Problem with state sync in CARP



  • Hi,

    I have the following setup:

    2 physical servers with ESX 5.5 on each
    connected to Juniper EX4300 (stacked)
    NICs on VMware are teamed
    pfsense 2.2.5 VM on each ESX
    it's a new setup from scratch (I installed 2.2.4 and upgraded within 3 days).

    Setting up CARP. Everything works great until I enable the state sync on the Master.
    Then the master remains cool while the backup starts misbehaving.

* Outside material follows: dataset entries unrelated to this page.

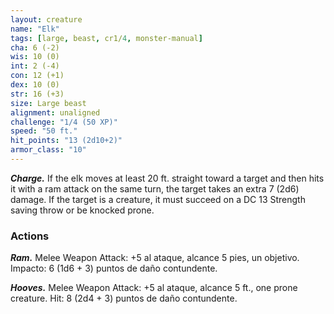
 ```yaml
---
layout: creature
name: "Elk"
tags: [large, beast, cr1/4, monster-manual]
cha: 6 (-2)
wis: 10 (0)
int: 2 (-4)
con: 12 (+1)
dex: 10 (0)
str: 16 (+3)
size: Large beast
alignment: unaligned
challenge: "1/4 (50 XP)"
speed: "50 ft."
hit_points: "13 (2d10+2)"
armor_class: "10"
---
```


***Charge.*** If the elk moves at least 20 ft. straight toward a target and then hits it with a ram attack on the same turn, the target takes an extra 7 (2d6) damage. If the target is a creature, it must succeed on a DC 13 Strength saving throw or be knocked prone.

### Actions

***Ram.*** Melee Weapon Attack: +5 al ataque, alcance 5 pies, un objetivo. Impacto: 6 (1d6 + 3) puntos de daño contundente.

***Hooves.*** Melee Weapon Attack: +5 al ataque, alcance 5 ft., one prone creature. Hit: 8 (2d4 + 3) puntos de daño contundente.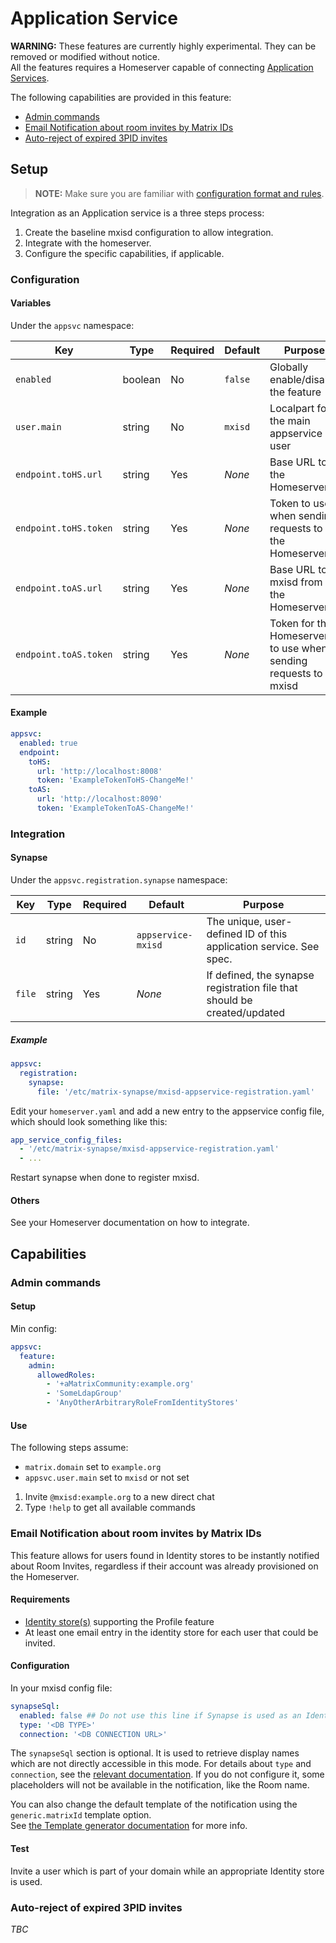# Application Service
**WARNING:** These features are currently highly experimental. They can be removed or modified without notice.  
All the features requires a Homeserver capable of connecting [Application Services](https://matrix.org/docs/spec/application_service/r0.1.0.html).

The following capabilities are provided in this feature:
- [Admin commands](#admin-commands)
- [Email Notification about room invites by Matrix IDs](#email-notification-about-room-invites-by-matrix-ids)
- [Auto-reject of expired 3PID invites](#auto-reject-of-expired-3pid-invites)

## Setup
> **NOTE:** Make sure you are familiar with [configuration format and rules](../../configure.md).

Integration as an Application service is a three steps process:
1. Create the baseline mxisd configuration to allow integration.
2. Integrate with the homeserver.
3. Configure the specific capabilities, if applicable.

### Configuration
#### Variables
Under the `appsvc` namespace:

| Key                   | Type    | Required | Default | Purpose                                                        |
|-----------------------|---------|----------|---------|----------------------------------------------------------------|
| `enabled`             | boolean | No       | `false` | Globally enable/disable the feature                            |
| `user.main`           | string  | No       | `mxisd` | Localpart for the main appservice user                         |
| `endpoint.toHS.url`   | string  | Yes      | *None*  | Base URL to the Homeserver                                     |
| `endpoint.toHS.token` | string  | Yes      | *None*  | Token to use when sending requests to the Homeserver           |
| `endpoint.toAS.url`   | string  | Yes      | *None*  | Base URL to mxisd from the Homeserver                          |
| `endpoint.toAS.token` | string  | Yes      | *None*  | Token for the Homeserver to use when sending requests to mxisd |

#### Example
```yaml
appsvc:
  enabled: true
  endpoint:
    toHS:
      url: 'http://localhost:8008'
      token: 'ExampleTokenToHS-ChangeMe!'
    toAS:
      url: 'http://localhost:8090'
      token: 'ExampleTokenToAS-ChangeMe!'
```
### Integration
#### Synapse
Under the `appsvc.registration.synapse` namespace:

| Key    | Type   | Required | Default            | Purpose                                                                  |
|--------|--------|----------|--------------------|--------------------------------------------------------------------------|
| `id`   | string | No       | `appservice-mxisd` | The unique, user-defined ID of this application service. See spec.       |
| `file` | string | Yes      | *None*             | If defined, the synapse registration file that should be created/updated |

##### Example 
```yaml
appsvc:
  registration:
    synapse:
      file: '/etc/matrix-synapse/mxisd-appservice-registration.yaml'
```

Edit your `homeserver.yaml` and add a new entry to the appservice config file, which should look something like this:
```yaml
app_service_config_files:
  - '/etc/matrix-synapse/mxisd-appservice-registration.yaml'
  - ...
```

Restart synapse when done to register mxisd.

#### Others
See your Homeserver documentation on how to integrate.

## Capabilities
### Admin commands
#### Setup
Min config:
```yaml
appsvc:
  feature:
    admin:
      allowedRoles:
        - '+aMatrixCommunity:example.org'
        - 'SomeLdapGroup'
        - 'AnyOtherArbitraryRoleFromIdentityStores'
```

#### Use
The following steps assume:
- `matrix.domain` set to `example.org`
- `appsvc.user.main` set to `mxisd` or not set

1. Invite `@mxisd:example.org` to a new direct chat
2. Type `!help` to get all available commands

### Email Notification about room invites by Matrix IDs
This feature allows for users found in Identity stores to be instantly notified about Room Invites, regardless if their
account was already provisioned on the Homeserver.

#### Requirements
- [Identity store(s)](../../stores/README.md) supporting the Profile feature
- At least one email entry in the identity store for each user that could be invited.

#### Configuration
In your mxisd config file:
```yaml
synapseSql:
  enabled: false ## Do not use this line if Synapse is used as an Identity Store
  type: '<DB TYPE>'
  connection: '<DB CONNECTION URL>'
```

The `synapseSql` section is optional. It is used to retrieve display names which are not directly accessible in this mode.
For details about `type` and `connection`, see the [relevant documentation](../../stores/synapse.md).
If you do not configure it, some placeholders will not be available in the notification, like the Room name.

You can also change the default template of the notification using the `generic.matrixId` template option.  
See [the Template generator documentation](../../threepids/notification/template-generator.md) for more info.

#### Test
Invite a user which is part of your domain while an appropriate Identity store is used.

### Auto-reject of expired 3PID invites
*TBC*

    It's not in the production so I don't know if it has other side effects,
    but just from browsing through the Web GUI I see it resetting the connection all the time,
    i.e. it starts loading the page then hangs, then the browser gives the SSL error page.

    The log has errors like:
    lighttpd[38727]: (connections.c.263) SSL: -1 5 1 Operation not permitted
    lighttpd[38727]: (connections.c.620) connection closed: write failed on fd 16
    lighttpd[38727]: (network_openssl.c.143) SSL: 5 -1 1 Operation not permitted

    I also noticed after previous reboots it would generate a new SSL certificate.
    It seems it stopped doing that though.

    If I uncheck the state sync checkbox on the master - it immediately starts to behave well.
    The checkbox on the backup is always on.

    I have about 20 interfaces, they are exactly the same on both machines and the order is right.
    The sync is on the separate interface.

    Net.ReversePathFwdCheckPromisc is changed to "1" on every vswitch.
    all of these are "accepted":
        Enable promiscuous mode on the vSwitch
        Enable "MAC Address changes"
        Enable "Forged transmits"

    What can be the problem?

    Thanks



  • I personally don't like running carp in VMWare. The promiscuous mode on the vswitch causes extra load on the CPU versus running as a regular router/firewall.

    If you already have it, let VMware clustering handle VM move to the second host in the case there is a hardware failure.
    You can also create an alert rule that if any nic goes down that is associated with the firewall to vmotion it to the other host.

    If you don't have vmotion through clustering, are you setting up the state sync using IP or multicast? I would use a direct IP.
    What do you have in the logs on each of the systems that might indicate a problem?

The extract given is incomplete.